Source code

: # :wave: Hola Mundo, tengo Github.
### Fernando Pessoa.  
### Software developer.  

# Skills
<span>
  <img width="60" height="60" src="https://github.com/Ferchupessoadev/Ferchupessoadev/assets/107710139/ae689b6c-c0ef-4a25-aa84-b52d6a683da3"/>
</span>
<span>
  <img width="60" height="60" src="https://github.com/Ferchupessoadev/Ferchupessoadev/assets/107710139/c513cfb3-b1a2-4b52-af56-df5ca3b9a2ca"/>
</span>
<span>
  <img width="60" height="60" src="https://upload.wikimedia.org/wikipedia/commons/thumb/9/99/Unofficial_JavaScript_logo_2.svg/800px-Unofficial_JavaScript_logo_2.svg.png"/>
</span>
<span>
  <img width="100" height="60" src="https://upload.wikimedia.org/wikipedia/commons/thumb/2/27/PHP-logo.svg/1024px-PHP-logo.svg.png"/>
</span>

- Problem to solve -
Every record shown above should appear again in your answer, unchanged.

- Result -
Source code

: # :wave: Hola Mundo, tengo Github.
### Fernando Pessoa.  
### Software developer.  

# Skills
<span>
  <img width="60" height="60" src="https://github.com/Ferchupessoadev/Ferchupessoadev/assets/107710139/ae689b6c-c0ef-4a25-aa84-b52d6a683da3"/>
</span>
<span>
  <img width="60" height="60" src="https://github.com/Ferchupessoadev/Ferchupessoadev/assets/107710139/c513cfb3-b1a2-4b52-af56-df5ca3b9a2ca"/>
</span>
<span>
  <img width="60" height="60" src="https://upload.wikimedia.org/wikipedia/commons/thumb/9/99/Unofficial_JavaScript_logo_2.svg/800px-Unofficial_JavaScript_logo_2.svg.png"/>
</span>
<span>
  <img width="100" height="60" src="https://upload.wikimedia.org/wikipedia/commons/thumb/2/27/PHP-logo.svg/1024px-PHP-logo.svg.png"/>
</span>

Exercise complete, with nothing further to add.